The Dolphins' decision to continually throw the ball in Darrelle Revis' direction on Monday night obviously didn't work out for them -- see the interception return for a touchdown -- but it did bear some fruit.
Matt Moore hooked up with Brandon Marshall on a couple of back shoulder throws that took advantage of Marshall's size to move the ball down the field in big chunks.
The Dolphins would ultimately shoot themselves in the foot, but the passes to Marshall lingered in the back of the mind whenever the Jets were on offense.
Why weren't the Jets making those kinds of throws to Plaxico Burress when they had the ball? That kind of play should be a staple in any offense that features a big receiver like Plax, just as it was when Burress played for the other team that calls the Meadowlands home.
But it hasn't been and Burress has just 14 catches through six games, one of many stats that tells you just how bad the Jets offense seems to be and a stat that tells you how disappointing Burress' production has been for the $3 million that the Jets are paying him.
The Posttook note of that on their back cover Wednesday morning, as part of a pretty good overall day for the cover headline staff on both sides.
Rex Ryan called it a question of developing chemistry with Mark Sanchez on Tuesday. Sanchez and Burress clearly aren't clicking, but there's a lot more at work than just a bad match on eHarmony.
There have been times when the Jets are clearly trying to get the ball to Burress and Sanchez winds up checking down because Plax isn't able to get open quick enough.
The greatest unknown about Burress' return from prison was just how the layoff had affected his athleticism and the first six games have raised serious questions about how much burst there is in the tank.
When Burress does get open, he's had issues holding onto the ball and that isn't the kind of thing that makes you likely to get a lot of looks as the season progresses. All in all, it isn't really a recipe for the kind of success the Jets were trumpeting when they signed Burress this summer.
Everything would be worse if Burress were making a big deal out of his lack of looks and catches, but, for now, he's been a good soldier.
Despite having the facial expressions of a guy who wants to explode, he has taken responsibility for dropped passes and been a better blocker than some members of the offensive line.
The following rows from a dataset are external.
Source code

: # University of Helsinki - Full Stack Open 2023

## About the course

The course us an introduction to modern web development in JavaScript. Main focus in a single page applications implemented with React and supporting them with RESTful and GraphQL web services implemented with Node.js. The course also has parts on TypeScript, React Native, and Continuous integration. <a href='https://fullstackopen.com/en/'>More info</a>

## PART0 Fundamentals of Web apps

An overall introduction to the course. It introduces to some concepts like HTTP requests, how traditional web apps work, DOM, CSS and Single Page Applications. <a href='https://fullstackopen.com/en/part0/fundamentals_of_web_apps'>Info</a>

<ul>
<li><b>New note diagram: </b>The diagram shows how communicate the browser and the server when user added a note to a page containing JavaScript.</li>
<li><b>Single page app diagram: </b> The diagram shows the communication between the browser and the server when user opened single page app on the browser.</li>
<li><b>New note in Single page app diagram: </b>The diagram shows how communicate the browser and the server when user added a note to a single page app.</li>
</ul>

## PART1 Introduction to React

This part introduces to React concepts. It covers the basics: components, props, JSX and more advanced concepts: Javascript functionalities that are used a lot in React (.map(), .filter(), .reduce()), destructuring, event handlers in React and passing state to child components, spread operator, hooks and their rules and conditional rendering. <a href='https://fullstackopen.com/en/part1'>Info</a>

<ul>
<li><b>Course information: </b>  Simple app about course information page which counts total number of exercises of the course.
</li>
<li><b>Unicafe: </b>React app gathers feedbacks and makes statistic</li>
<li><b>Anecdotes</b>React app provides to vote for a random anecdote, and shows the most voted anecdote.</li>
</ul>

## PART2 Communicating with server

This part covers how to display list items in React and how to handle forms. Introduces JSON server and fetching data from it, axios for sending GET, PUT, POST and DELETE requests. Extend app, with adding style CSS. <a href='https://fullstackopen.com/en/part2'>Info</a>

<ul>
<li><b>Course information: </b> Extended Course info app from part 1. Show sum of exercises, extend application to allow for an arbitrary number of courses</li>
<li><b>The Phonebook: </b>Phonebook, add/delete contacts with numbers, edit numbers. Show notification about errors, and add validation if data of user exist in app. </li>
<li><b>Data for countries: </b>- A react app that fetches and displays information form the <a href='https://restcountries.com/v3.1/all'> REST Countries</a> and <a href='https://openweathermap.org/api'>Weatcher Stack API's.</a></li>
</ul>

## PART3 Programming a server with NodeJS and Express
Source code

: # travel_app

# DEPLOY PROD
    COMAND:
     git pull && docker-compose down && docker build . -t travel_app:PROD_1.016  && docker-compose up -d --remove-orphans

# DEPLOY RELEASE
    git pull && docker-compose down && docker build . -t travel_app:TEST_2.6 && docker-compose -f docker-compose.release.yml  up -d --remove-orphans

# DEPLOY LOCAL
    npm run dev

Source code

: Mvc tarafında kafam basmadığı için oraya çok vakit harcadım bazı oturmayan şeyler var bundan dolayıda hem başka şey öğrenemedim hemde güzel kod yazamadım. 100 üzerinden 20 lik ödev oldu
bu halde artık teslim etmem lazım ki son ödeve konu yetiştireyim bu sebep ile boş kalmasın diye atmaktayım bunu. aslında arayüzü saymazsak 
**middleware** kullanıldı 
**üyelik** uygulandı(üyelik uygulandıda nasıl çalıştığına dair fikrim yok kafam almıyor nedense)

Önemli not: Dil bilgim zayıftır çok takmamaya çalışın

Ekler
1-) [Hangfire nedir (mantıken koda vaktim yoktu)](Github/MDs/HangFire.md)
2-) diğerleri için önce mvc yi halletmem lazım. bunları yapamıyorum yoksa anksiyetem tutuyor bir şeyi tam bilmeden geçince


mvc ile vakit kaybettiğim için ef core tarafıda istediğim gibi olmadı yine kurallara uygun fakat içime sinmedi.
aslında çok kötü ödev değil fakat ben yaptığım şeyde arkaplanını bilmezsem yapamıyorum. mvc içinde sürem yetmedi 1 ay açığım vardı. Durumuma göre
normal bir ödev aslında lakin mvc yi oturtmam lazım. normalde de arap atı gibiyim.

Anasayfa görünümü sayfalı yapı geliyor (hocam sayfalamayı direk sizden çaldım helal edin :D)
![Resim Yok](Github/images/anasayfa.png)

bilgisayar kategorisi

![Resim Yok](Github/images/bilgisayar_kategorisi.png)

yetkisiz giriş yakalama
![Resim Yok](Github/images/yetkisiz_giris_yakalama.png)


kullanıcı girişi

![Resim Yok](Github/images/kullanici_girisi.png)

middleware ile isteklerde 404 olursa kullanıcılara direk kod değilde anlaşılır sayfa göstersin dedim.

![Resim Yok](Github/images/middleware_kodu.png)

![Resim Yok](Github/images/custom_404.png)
That's small potatoes compared to the lack of production in the passing game, but it is, at least, a sign that he's willing to work. That willingness could pay off in more catches down the road or it could just make Burress the first $3 million blocking receiver in the history of the NFL.
One outcome is certainly better than the other and for the Jets to build off of Monday's win, it better be the first one.